The present study has some limitations. It is not possible to rule out a differential misclassification for some comorbidities, such as chronic obstructive pulmonary disease (COPD) and alcohol abuse, since the answers to these questions were based on data already available in the medical records of each hemodialysis center. Even so, smoking status was used as a proxy measure for COPD. Furthermore, although several comorbidities were included in the analyses, we were not able to include inflammatory tests and the extension of the pulmonary involvement at ICU admission. It was assumed that patients with private health insurance were admitted to private hospitals when needed considering that they hardly use public services. We may not have assessed all confounder factors as inherent to observational studies, and some residual bias may have persisted.
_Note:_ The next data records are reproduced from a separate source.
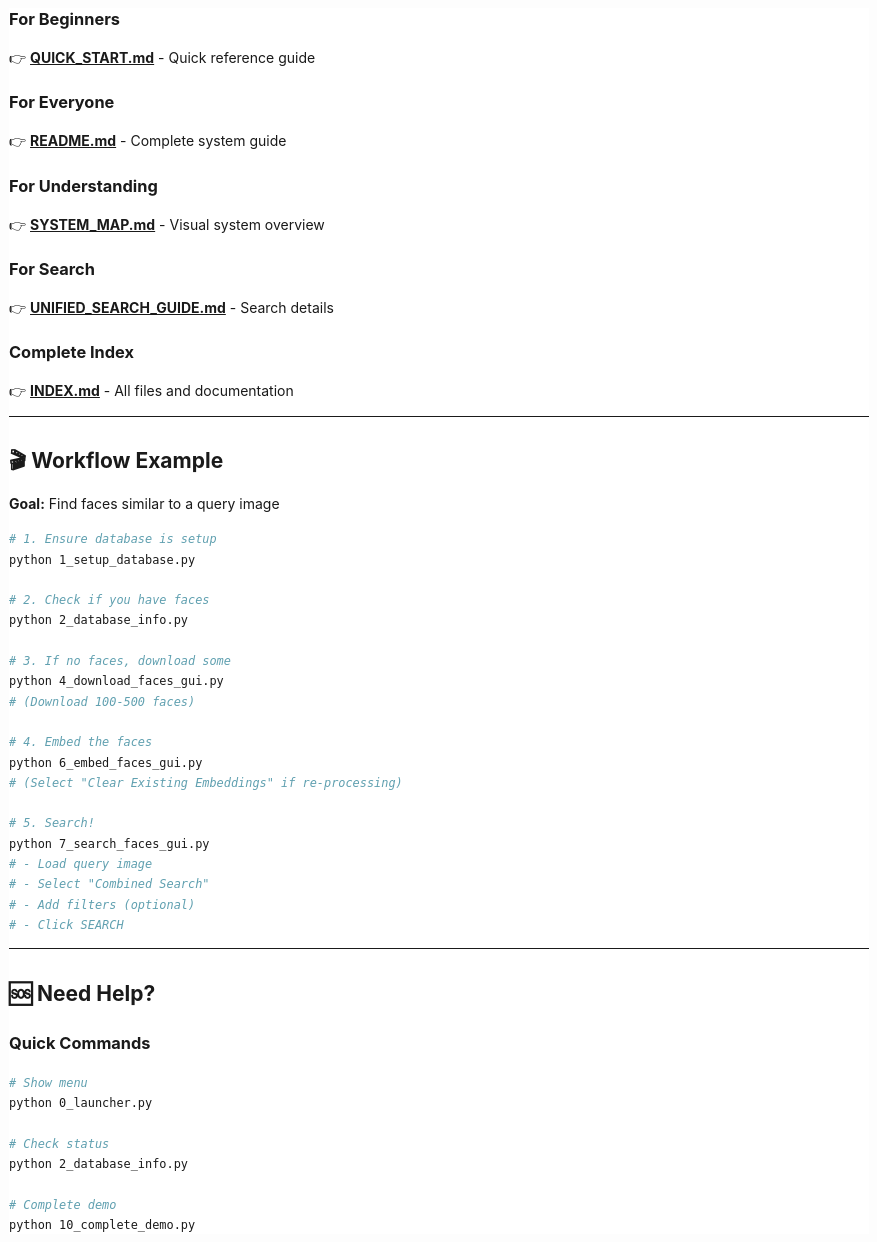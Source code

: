 ### For Beginners
👉 **[QUICK_START.md](QUICK_START.md)** - Quick reference guide

### For Everyone
👉 **[README.md](README.md)** - Complete system guide

### For Understanding
👉 **[SYSTEM_MAP.md](SYSTEM_MAP.md)** - Visual system overview

### For Search
👉 **[UNIFIED_SEARCH_GUIDE.md](UNIFIED_SEARCH_GUIDE.md)** - Search details

### Complete Index
👉 **[INDEX.md](INDEX.md)** - All files and documentation

---

## 🎬 Workflow Example

**Goal:** Find faces similar to a query image

```bash
# 1. Ensure database is setup
python 1_setup_database.py

# 2. Check if you have faces
python 2_database_info.py

# 3. If no faces, download some
python 4_download_faces_gui.py
# (Download 100-500 faces)

# 4. Embed the faces
python 6_embed_faces_gui.py
# (Select "Clear Existing Embeddings" if re-processing)

# 5. Search!
python 7_search_faces_gui.py
# - Load query image
# - Select "Combined Search"
# - Add filters (optional)
# - Click SEARCH
```

---

## 🆘 Need Help?

### Quick Commands
```bash
# Show menu
python 0_launcher.py

# Check status
python 2_database_info.py

# Complete demo
python 10_complete_demo.py
```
For instance, individual income could not be included in the analysis. The anti-SARS-Cov-2 vaccination roll-out in Brazil was at the end of the patients’ recruitment period, and only a small percentage of our sample received it, hindering a more detailed analysis on this aspect. Also, as the vaccines were freely distributed to the population under the coordination of the Ministry of Health, one can assure that public and private health care patients have had equal access to them. Finally, although this is the largest COVID-19 database on hemodialysis patients in Brazil, with balanced participation among several country regions, there was lower participation of dialysis centers from the North region. Thus, it is impossible to rule out some selection bias that could enhance the differences found since this region has more significant inequalities, although with a lower proportion of dialysis patients.

This study suggests that hemodialysis patients with Covid-19 who have private health insurance have a lower risk of death than patients with public assistance. Nonetheless, the chance of hospitalization and admission to ICU was not different between groups. Although more notable in low- and middle-income countries, inequalities in health care assistance may have been amplified during this pandemic in most countries. In Brazil, where about 80% of hemodialysis patients depend on public funding (6), our findings reinforce the need for further studies assessing the socio-economic aspects and the quality of hospital care involved in the assistance of these patients.